生涯独身を貫いた女性や、子どもがいない既婚者の女性に対しては、「産めなかったの?」と質問が投げかけられる。
「産めなかった」だけではなく、自ら覚悟を持って望んであえて「産まない」決断をしたのかもしれないのに。

結婚して子どもを産めば必ず幸せになる、というわけではない。
だけれど、「優しい旦那さんと和気あいあいとした家族をつくる」ことは、幸せの象徴であるかのように、ドラマやメディアでは扱われている気がする。

孫を望む父は「子供を生まないのに、なぜ結婚するのか」

私は、現在20代前半。実は、20歳で叔母さんになってしまった。
年上の姉は結婚し、女の子を産んだ。
頑固親父だったはずの父は、かわいい初孫が心配でたまらない、親バカならぬ祖父バカ状態に。
「おじいちゃん」と元気な声で挨拶されただけで、その日一番のニュースとばかりに私に言ってきた。

父はふと、「子どもが生まれたら手伝ってあげるからな。〇〇(私)の子もかわいいんだろうなぁ」と私に言った。
私はとっさに「そんなの、まだ10年先だよ、子ども生まれるかもわからないのに」と答えた。
当時付き合っていた彼氏は、将来を考えるような仲になりつつあって、両親も薄々気付いていた。
彼氏持ちの娘から「まだ10年先だよ」と言われたことが相当ショックだった父は、「結婚して子ども産むまでに何年も待つなら、結婚する意味がない。子どもを産まないのになぜ結婚するんだ」と言葉を吐き捨てた。

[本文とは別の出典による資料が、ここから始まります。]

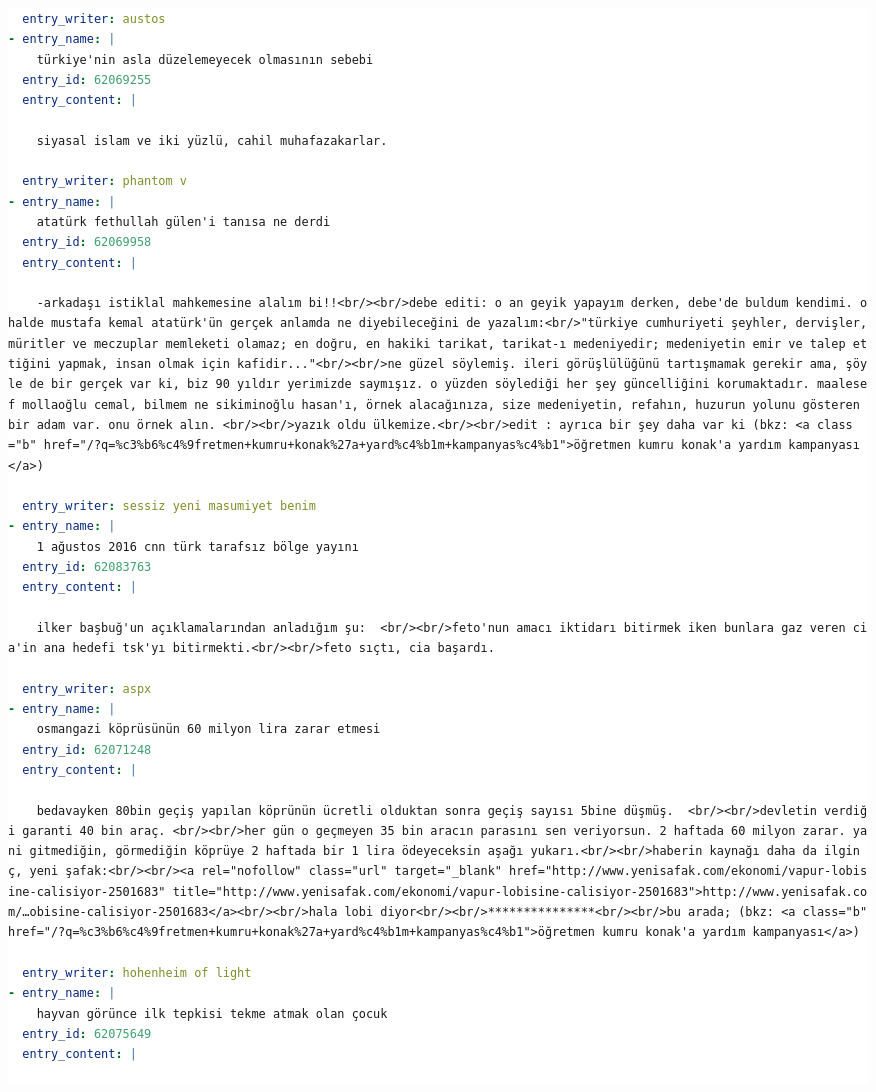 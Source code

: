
 ```yaml
  entry_writer: austos
- entry_name: |
    türkiye'nin asla düzelemeyecek olmasının sebebi
  entry_id: 62069255
  entry_content: |
    
    siyasal islam ve iki yüzlü, cahil muhafazakarlar.
    
  entry_writer: phantom v
- entry_name: |
    atatürk fethullah gülen'i tanısa ne derdi
  entry_id: 62069958
  entry_content: |
    
    -arkadaşı istiklal mahkemesine alalım bi!!<br/><br/>debe editi: o an geyik yapayım derken, debe'de buldum kendimi. o halde mustafa kemal atatürk'ün gerçek anlamda ne diyebileceğini de yazalım:<br/>"türkiye cumhuriyeti şeyhler, dervişler, müritler ve meczuplar memleketi olamaz; en doğru, en hakiki tarikat, tarikat-ı medeniyedir; medeniyetin emir ve talep ettiğini yapmak, insan olmak için kafidir..."<br/><br/>ne güzel söylemiş. ileri görüşlülüğünü tartışmamak gerekir ama, şöyle de bir gerçek var ki, biz 90 yıldır yerimizde saymışız. o yüzden söylediği her şey güncelliğini korumaktadır. maalesef mollaoğlu cemal, bilmem ne sikiminoğlu hasan'ı, örnek alacağınıza, size medeniyetin, refahın, huzurun yolunu gösteren bir adam var. onu örnek alın. <br/><br/>yazık oldu ülkemize.<br/><br/>edit : ayrıca bir şey daha var ki (bkz: <a class="b" href="/?q=%c3%b6%c4%9fretmen+kumru+konak%27a+yard%c4%b1m+kampanyas%c4%b1">öğretmen kumru konak'a yardım kampanyası</a>)
   
  entry_writer: sessiz yeni masumiyet benim
- entry_name: |
    1 ağustos 2016 cnn türk tarafsız bölge yayını
  entry_id: 62083763
  entry_content: |
    
    ilker başbuğ'un açıklamalarından anladığım şu:  <br/><br/>feto'nun amacı iktidarı bitirmek iken bunlara gaz veren cia'in ana hedefi tsk'yı bitirmekti.<br/><br/>feto sıçtı, cia başardı.
   
  entry_writer: aspx
- entry_name: |
    osmangazi köprüsünün 60 milyon lira zarar etmesi
  entry_id: 62071248
  entry_content: |
    
    bedavayken 80bin geçiş yapılan köprünün ücretli olduktan sonra geçiş sayısı 5bine düşmüş.  <br/><br/>devletin verdiği garanti 40 bin araç. <br/><br/>her gün o geçmeyen 35 bin aracın parasını sen veriyorsun. 2 haftada 60 milyon zarar. yani gitmediğin, görmediğin köprüye 2 haftada bir 1 lira ödeyeceksin aşağı yukarı.<br/><br/>haberin kaynağı daha da ilginç, yeni şafak:<br/><br/><a rel="nofollow" class="url" target="_blank" href="http://www.yenisafak.com/ekonomi/vapur-lobisine-calisiyor-2501683" title="http://www.yenisafak.com/ekonomi/vapur-lobisine-calisiyor-2501683">http://www.yenisafak.com/…obisine-calisiyor-2501683</a><br/><br/>hala lobi diyor<br/><br/>***************<br/><br/>bu arada; (bkz: <a class="b" href="/?q=%c3%b6%c4%9fretmen+kumru+konak%27a+yard%c4%b1m+kampanyas%c4%b1">öğretmen kumru konak'a yardım kampanyası</a>)
   
  entry_writer: hohenheim of light
- entry_name: |
    hayvan görünce ilk tepkisi tekme atmak olan çocuk
  entry_id: 62075649
  entry_content: |
    
``` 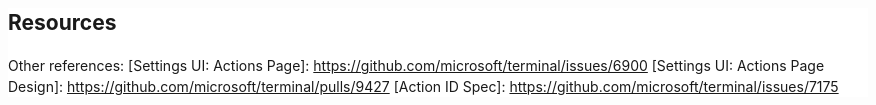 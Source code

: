 
## Resources

[#885]: https://github.com/microsoft/terminal/issues/885
[#6899]: https://github.com/microsoft/terminal/issues/6899
[#8100]: https://github.com/microsoft/terminal/issues/8100
[#8767]: https://github.com/microsoft/terminal/issues/8767

Other references:
[Settings UI: Actions Page]: https://github.com/microsoft/terminal/issues/6900
[Settings UI: Actions Page Design]: https://github.com/microsoft/terminal/pulls/9427
[Action ID Spec]: https://github.com/microsoft/terminal/issues/7175

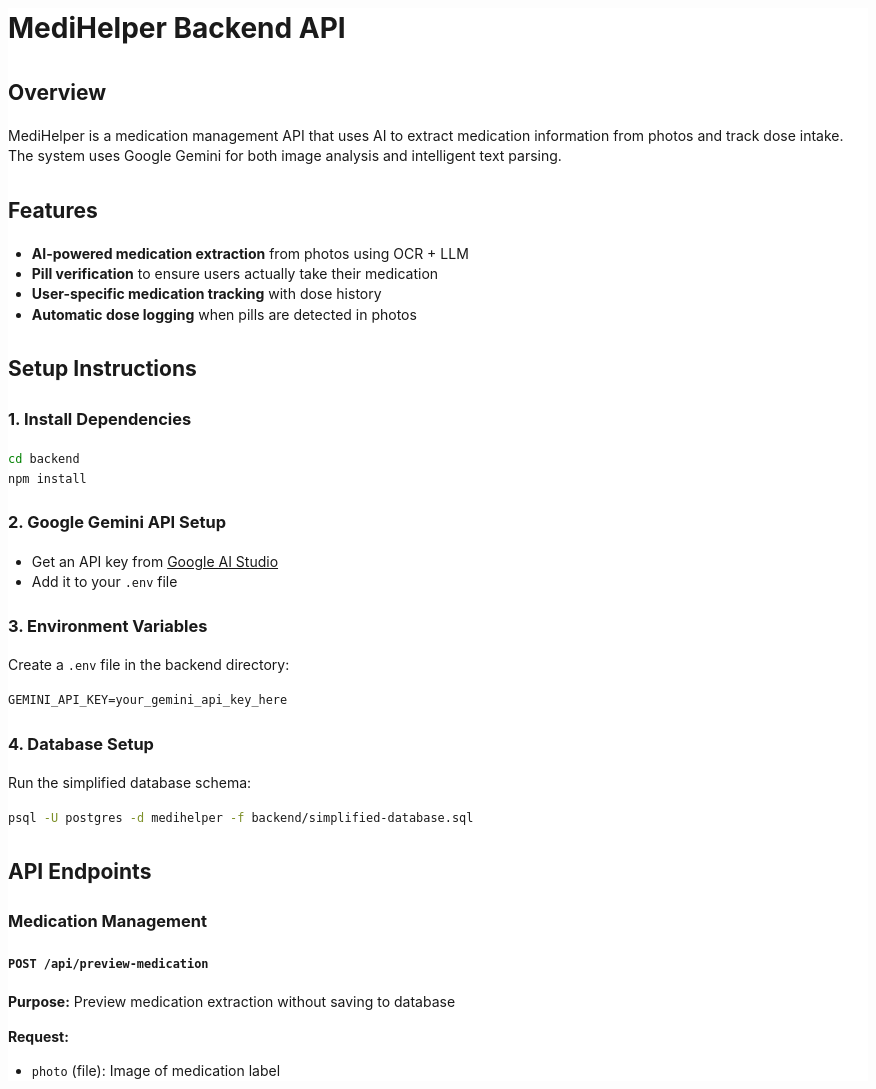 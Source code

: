 # MediHelper Backend API

## Overview

MediHelper is a medication management API that uses AI to extract medication information from photos and track dose intake. The system uses Google Gemini for both image analysis and intelligent text parsing.

## Features

- **AI-powered medication extraction** from photos using OCR + LLM
- **Pill verification** to ensure users actually take their medication
- **User-specific medication tracking** with dose history
- **Automatic dose logging** when pills are detected in photos

## Setup Instructions

### 1. Install Dependencies
```bash
cd backend
npm install
```

### 2. Google Gemini API Setup
- Get an API key from [Google AI Studio](https://makersuite.google.com/app/apikey)
- Add it to your `.env` file

### 3. Environment Variables
Create a `.env` file in the backend directory:
```
GEMINI_API_KEY=your_gemini_api_key_here
```

### 4. Database Setup
Run the simplified database schema:
```bash
psql -U postgres -d medihelper -f backend/simplified-database.sql
```

## API Endpoints

### Medication Management

#### `POST /api/preview-medication`
**Purpose:** Preview medication extraction without saving to database

**Request:**
- `photo` (file): Image of medication label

女性が「産みたい」と思う社会に。そして「産める」ためのサポートを

女性として健康に自然妊娠し、出産できるタイムリミットはあるけれど、生殖上のタイムリミットは科学技術の進歩、人工授精や卵子凍結、不妊治療によって引き延ばされつつあるなかで、「若いうちに産まないと健康な子どもが生まれない」という考えを押し付けるのは時代遅れなのでは。

「子どもを産まない」決断をした女性に対して浴びせられる、「女性としてのポテンシャルを放棄した」という冷たい視線。

日本の現在の戸籍等の制度上は、「婚姻関係にある2人の男女の間に子がいる」状態が正しく、「未婚の母のもとに生まれた子ども」や「同性カップルの子ども」はまだ日本では生きづらいのだろう。

大事なことは、「子どもを産みたい」と思ったときに「産める」ように、正しい性教育をすること、女性も自分の体は自分でコントロールできると知ること、行政や社会がサポートをすること。
婚姻関係の間に生まれた子どもと、そうではない子どもに、社会が優越をつけないこと。
「不妊治療は隠すことでも、恥ずかしいことでもない、社会に新たな命、未来が作り出されるありがたいこと」だと皆が共通認識を持つこと。

なぜなら、未来を担う貴重な子どもたちであることに変わりはないのだから。